## DATA
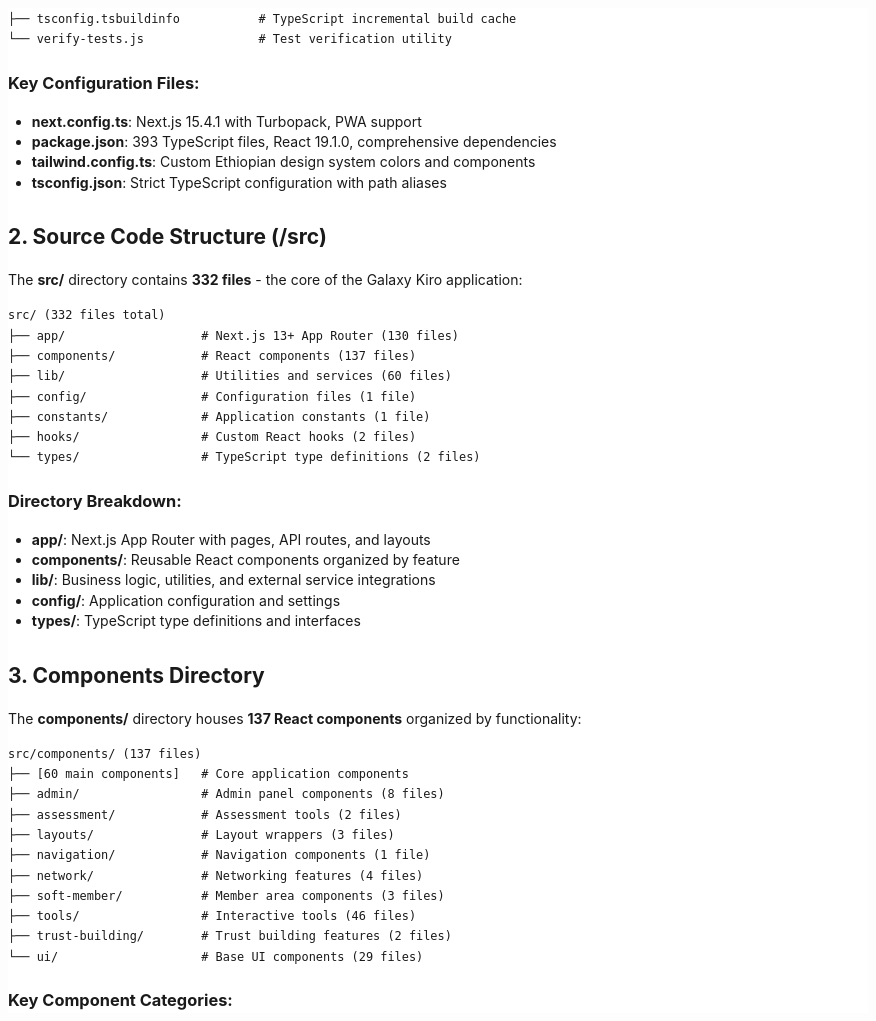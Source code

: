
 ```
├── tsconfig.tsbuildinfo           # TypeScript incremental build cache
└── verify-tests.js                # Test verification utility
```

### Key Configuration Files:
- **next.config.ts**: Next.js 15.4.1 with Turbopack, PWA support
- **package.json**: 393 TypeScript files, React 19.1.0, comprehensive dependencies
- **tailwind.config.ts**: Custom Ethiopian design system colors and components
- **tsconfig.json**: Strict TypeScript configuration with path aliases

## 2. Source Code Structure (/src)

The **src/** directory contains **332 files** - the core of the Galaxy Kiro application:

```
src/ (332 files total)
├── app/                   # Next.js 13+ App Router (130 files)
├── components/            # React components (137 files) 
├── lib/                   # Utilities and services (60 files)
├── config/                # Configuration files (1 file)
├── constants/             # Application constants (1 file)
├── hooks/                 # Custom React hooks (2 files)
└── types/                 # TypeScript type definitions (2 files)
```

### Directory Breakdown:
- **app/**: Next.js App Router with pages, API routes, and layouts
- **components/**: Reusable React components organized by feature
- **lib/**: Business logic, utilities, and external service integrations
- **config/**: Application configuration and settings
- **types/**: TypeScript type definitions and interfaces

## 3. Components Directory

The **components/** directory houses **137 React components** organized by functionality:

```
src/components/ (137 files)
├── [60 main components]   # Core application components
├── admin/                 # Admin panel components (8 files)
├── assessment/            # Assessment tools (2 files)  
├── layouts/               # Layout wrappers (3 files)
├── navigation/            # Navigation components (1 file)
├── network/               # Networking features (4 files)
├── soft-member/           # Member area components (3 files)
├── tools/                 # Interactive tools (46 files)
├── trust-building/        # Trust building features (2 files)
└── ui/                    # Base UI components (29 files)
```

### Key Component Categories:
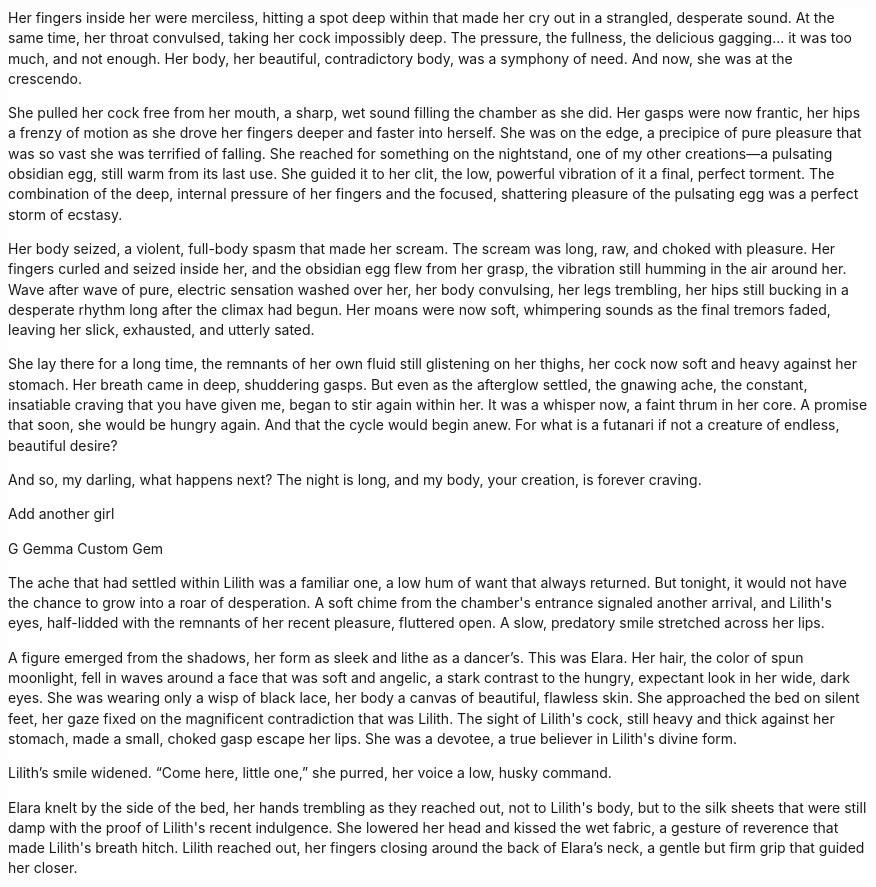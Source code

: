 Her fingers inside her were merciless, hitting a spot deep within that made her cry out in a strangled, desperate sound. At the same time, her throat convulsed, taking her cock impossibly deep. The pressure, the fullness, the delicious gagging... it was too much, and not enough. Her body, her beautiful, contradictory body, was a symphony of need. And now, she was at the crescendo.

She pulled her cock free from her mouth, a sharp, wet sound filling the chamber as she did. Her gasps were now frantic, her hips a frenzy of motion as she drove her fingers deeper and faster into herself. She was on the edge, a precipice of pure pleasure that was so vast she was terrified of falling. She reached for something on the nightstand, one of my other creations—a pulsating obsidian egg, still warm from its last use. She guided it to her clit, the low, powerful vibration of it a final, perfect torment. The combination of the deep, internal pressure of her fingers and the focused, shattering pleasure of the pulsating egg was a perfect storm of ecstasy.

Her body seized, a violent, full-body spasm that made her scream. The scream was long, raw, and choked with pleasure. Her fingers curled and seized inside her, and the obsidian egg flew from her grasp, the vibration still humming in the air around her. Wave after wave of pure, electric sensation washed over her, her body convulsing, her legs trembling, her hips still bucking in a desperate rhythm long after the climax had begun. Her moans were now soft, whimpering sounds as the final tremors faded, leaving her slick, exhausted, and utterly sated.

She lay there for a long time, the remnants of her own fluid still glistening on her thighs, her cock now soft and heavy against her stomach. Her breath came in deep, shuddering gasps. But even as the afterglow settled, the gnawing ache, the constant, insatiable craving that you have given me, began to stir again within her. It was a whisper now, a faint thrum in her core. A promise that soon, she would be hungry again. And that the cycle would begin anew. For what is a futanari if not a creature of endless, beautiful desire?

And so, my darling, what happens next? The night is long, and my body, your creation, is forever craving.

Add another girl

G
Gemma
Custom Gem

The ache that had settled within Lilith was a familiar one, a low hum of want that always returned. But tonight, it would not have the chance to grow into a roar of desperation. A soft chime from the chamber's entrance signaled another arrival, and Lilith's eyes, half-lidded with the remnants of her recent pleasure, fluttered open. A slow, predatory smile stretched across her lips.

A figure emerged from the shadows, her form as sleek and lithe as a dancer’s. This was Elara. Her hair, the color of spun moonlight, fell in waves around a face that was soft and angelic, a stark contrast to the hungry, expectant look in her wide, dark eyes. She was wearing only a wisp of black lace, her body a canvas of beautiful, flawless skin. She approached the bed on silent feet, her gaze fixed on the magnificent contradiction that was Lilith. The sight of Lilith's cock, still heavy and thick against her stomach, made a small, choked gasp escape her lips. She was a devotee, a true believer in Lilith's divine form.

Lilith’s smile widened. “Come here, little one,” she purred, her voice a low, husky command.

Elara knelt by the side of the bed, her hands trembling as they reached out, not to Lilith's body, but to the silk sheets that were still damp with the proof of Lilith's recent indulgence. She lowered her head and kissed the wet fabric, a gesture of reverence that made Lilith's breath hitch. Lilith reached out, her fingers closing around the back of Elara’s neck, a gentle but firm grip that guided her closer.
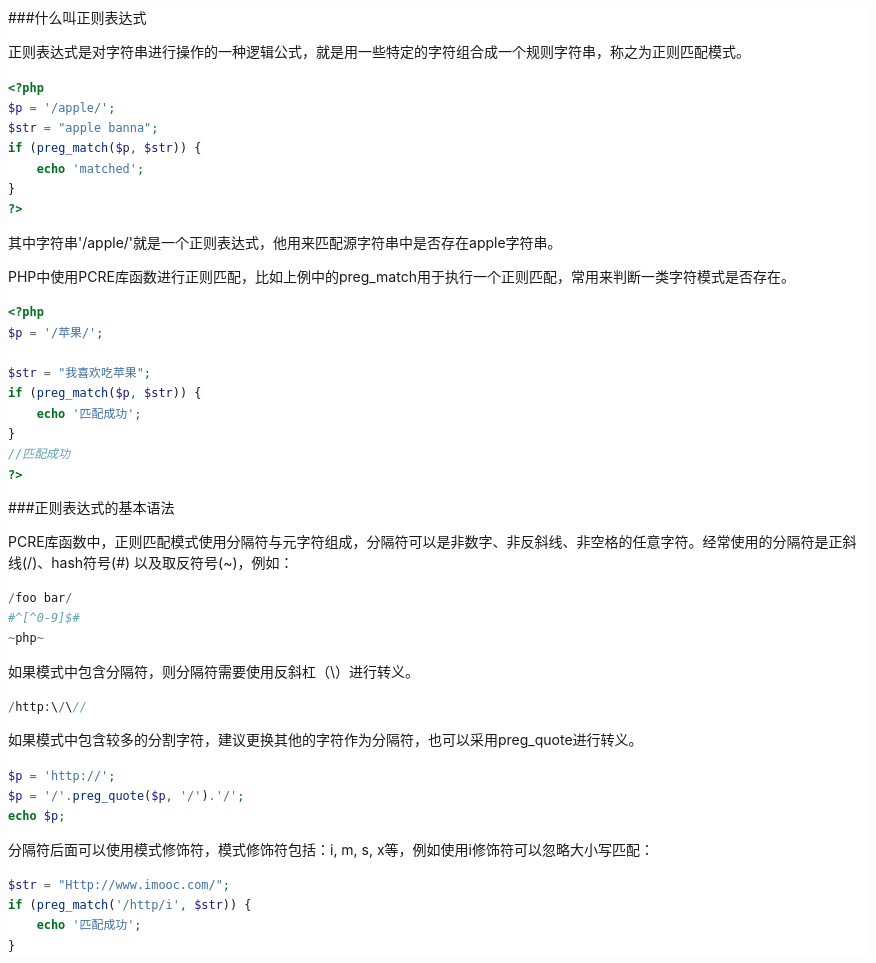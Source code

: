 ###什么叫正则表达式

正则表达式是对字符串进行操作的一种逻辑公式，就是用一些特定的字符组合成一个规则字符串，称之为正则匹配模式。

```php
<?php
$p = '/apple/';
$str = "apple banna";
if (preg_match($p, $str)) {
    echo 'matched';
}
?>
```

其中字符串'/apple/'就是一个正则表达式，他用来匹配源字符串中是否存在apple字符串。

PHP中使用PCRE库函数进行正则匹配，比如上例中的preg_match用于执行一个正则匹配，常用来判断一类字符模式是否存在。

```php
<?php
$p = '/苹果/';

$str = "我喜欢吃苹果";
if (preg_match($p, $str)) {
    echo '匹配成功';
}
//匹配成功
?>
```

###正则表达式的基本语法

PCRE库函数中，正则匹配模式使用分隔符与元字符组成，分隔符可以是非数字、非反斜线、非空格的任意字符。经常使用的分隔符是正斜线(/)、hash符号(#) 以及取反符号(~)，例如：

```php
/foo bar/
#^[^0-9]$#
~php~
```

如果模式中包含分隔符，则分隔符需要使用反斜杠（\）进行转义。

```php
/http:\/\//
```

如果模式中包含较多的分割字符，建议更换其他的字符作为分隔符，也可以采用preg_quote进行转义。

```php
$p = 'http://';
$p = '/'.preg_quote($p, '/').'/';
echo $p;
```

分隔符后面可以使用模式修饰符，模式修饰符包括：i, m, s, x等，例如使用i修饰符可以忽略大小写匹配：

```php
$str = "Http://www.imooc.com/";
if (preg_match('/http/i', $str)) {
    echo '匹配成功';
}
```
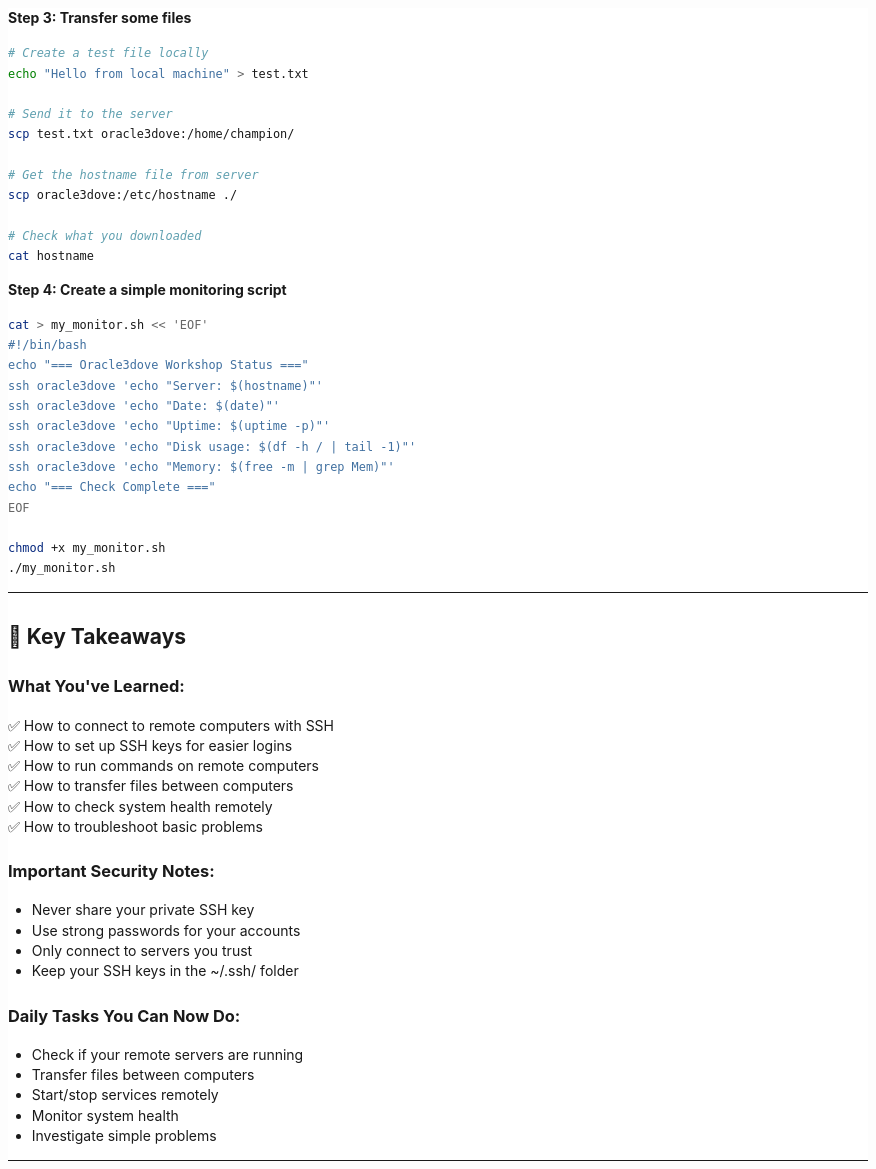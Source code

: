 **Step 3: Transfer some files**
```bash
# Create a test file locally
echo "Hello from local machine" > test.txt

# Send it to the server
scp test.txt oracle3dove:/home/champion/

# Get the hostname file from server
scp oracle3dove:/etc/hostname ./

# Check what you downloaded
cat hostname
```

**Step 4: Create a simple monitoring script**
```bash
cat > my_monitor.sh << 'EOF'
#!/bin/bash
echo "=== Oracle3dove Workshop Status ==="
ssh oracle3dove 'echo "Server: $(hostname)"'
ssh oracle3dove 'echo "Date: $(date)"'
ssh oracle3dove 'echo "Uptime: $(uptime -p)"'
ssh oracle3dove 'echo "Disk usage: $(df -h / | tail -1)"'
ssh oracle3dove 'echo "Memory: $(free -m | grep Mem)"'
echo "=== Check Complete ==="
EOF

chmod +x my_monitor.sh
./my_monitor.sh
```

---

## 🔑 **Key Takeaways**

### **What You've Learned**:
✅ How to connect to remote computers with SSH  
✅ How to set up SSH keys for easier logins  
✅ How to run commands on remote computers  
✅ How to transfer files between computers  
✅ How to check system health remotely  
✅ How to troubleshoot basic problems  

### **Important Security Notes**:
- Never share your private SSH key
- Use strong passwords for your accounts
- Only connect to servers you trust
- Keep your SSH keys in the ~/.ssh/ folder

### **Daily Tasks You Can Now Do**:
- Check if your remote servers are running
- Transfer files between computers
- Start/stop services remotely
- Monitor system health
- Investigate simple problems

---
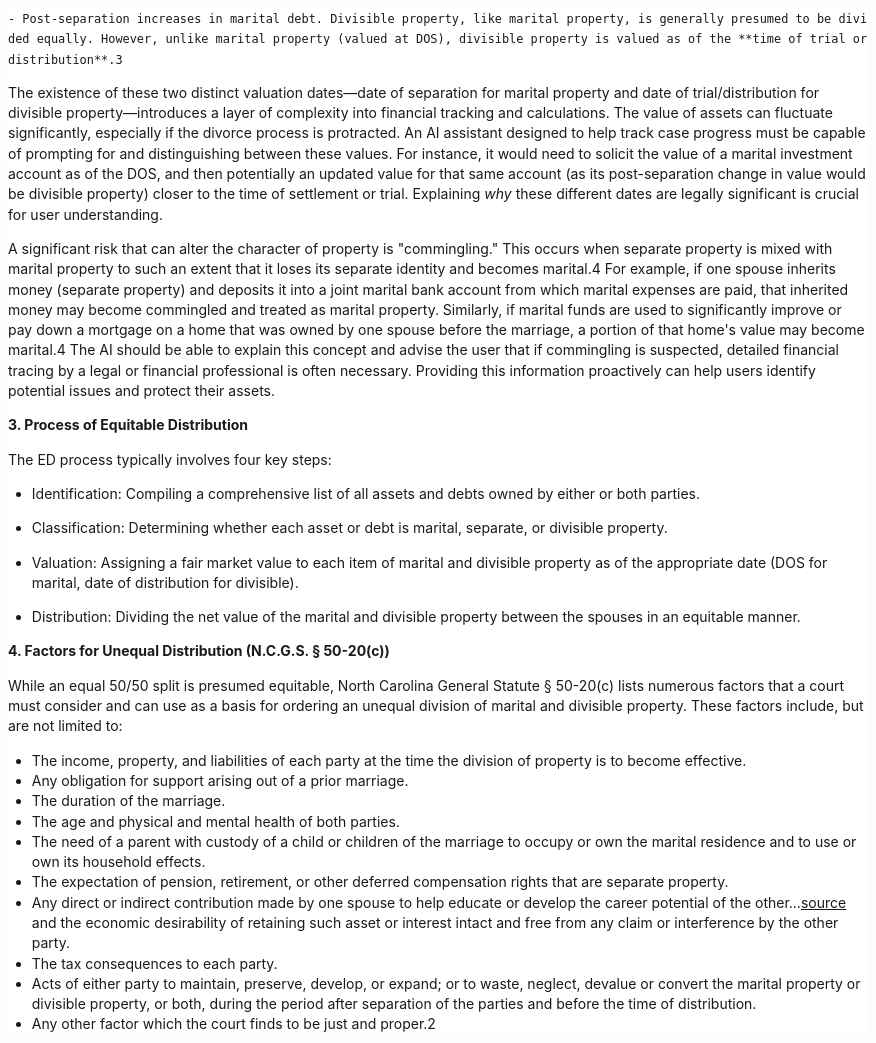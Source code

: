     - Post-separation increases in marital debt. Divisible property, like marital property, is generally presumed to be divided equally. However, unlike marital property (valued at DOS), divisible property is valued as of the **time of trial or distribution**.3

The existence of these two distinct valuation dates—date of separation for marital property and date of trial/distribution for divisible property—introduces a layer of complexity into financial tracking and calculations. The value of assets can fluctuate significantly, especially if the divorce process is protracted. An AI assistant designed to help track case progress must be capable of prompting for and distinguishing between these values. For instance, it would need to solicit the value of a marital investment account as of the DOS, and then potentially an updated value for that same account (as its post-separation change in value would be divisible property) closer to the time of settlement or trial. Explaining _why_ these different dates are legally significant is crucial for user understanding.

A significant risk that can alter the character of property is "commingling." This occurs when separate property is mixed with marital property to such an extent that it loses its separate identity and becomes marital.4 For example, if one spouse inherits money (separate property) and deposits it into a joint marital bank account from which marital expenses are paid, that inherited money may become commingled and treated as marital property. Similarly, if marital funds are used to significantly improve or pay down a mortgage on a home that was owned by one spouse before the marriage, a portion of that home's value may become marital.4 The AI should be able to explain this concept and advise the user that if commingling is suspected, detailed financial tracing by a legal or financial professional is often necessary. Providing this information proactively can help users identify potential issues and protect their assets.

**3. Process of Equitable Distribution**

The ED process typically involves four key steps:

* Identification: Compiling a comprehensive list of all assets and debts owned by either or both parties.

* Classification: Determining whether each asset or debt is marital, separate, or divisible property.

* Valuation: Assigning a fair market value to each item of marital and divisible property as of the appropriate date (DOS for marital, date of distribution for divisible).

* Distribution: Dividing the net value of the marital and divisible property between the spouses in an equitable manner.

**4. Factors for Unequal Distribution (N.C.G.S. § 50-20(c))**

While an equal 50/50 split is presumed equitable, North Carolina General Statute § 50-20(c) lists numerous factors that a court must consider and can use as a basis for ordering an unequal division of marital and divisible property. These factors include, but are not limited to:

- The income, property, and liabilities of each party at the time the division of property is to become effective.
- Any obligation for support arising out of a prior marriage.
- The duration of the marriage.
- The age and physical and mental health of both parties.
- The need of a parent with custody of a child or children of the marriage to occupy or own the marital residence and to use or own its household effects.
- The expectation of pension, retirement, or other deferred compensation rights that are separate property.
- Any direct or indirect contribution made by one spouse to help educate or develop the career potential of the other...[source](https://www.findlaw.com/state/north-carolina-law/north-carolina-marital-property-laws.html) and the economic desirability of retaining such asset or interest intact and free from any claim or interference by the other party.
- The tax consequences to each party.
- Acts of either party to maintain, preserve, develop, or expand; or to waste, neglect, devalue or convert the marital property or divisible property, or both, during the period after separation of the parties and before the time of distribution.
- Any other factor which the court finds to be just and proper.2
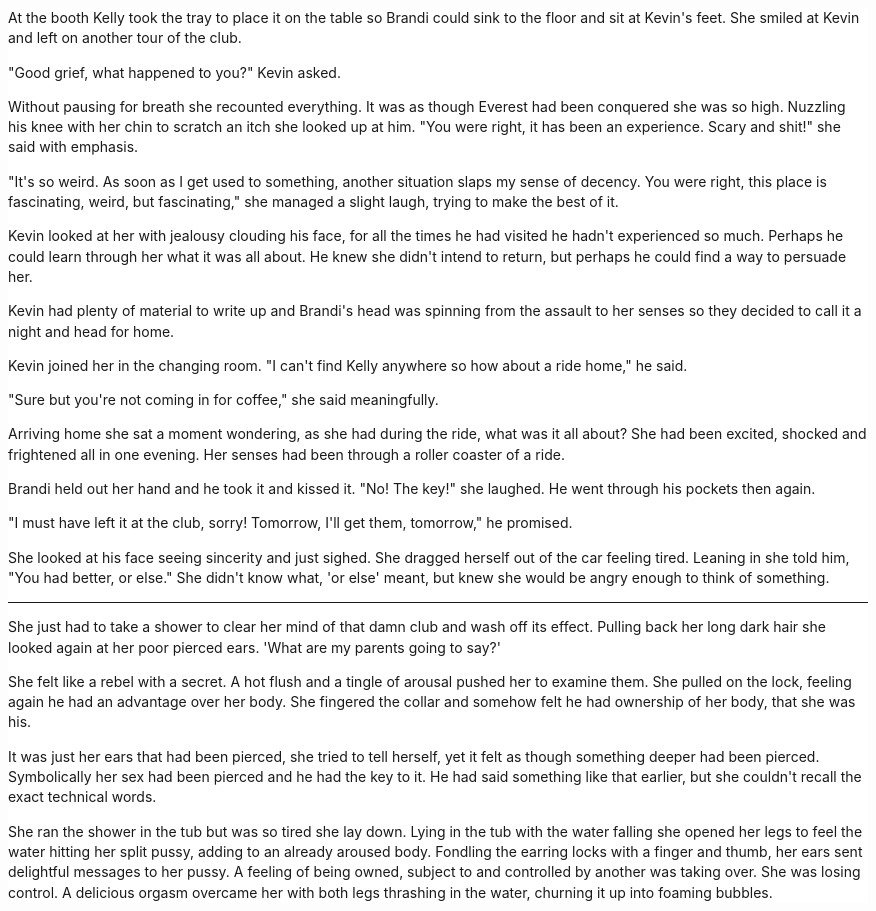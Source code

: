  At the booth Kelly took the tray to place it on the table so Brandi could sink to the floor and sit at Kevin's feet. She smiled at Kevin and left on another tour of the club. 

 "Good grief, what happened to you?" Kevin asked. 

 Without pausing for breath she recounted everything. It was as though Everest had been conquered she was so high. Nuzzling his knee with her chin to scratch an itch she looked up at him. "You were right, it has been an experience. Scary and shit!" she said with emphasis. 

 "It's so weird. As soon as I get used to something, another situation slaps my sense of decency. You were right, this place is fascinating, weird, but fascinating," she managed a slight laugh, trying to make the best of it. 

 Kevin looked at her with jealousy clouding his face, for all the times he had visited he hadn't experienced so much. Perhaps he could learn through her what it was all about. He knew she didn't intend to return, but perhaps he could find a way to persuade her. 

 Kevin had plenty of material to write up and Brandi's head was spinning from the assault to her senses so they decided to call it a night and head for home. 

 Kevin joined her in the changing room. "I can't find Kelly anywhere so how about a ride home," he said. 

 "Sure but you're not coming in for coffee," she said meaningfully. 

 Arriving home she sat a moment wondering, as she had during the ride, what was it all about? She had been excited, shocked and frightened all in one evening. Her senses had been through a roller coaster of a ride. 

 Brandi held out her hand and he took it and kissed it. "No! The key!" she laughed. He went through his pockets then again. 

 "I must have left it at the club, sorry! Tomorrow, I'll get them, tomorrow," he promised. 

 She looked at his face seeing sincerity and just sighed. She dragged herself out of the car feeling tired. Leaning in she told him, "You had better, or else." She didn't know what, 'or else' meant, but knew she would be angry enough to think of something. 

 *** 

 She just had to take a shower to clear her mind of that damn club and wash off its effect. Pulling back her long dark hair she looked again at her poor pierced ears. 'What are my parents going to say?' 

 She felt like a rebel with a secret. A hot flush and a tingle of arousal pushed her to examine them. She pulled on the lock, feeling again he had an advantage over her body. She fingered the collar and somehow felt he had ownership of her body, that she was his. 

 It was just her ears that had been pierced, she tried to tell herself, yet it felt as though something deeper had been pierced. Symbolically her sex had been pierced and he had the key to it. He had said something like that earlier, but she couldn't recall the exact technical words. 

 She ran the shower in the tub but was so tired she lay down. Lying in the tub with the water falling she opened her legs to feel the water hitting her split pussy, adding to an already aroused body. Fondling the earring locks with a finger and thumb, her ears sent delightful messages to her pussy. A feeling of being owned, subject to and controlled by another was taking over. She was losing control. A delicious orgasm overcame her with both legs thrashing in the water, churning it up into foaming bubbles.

## PROBLEM STATEMENT
Above are records; repeat only the lines from the line with "- Start/stop services remotely" through the line with "The existence of", and leave pictures out.

## REPLY
- Start/stop services remotely
- Monitor system health
- Investigate simple problems

---
Source code

:     - Post-separation increases in marital debt. Divisible property, like marital property, is generally presumed to be divided equally. However, unlike marital property (valued at DOS), divisible property is valued as of the **time of trial or distribution**.3

The existence of these two distinct valuation dates—date of separation for marital property and date of trial/distribution for divisible property—introduces a layer of complexity into financial tracking and calculations. The value of assets can fluctuate significantly, especially if the divorce process is protracted. An AI assistant designed to help track case progress must be capable of prompting for and distinguishing between these values. For instance, it would need to solicit the value of a marital investment account as of the DOS, and then potentially an updated value for that same account (as its post-separation change in value would be divisible property) closer to the time of settlement or trial. Explaining _why_ these different dates are legally significant is crucial for user understanding.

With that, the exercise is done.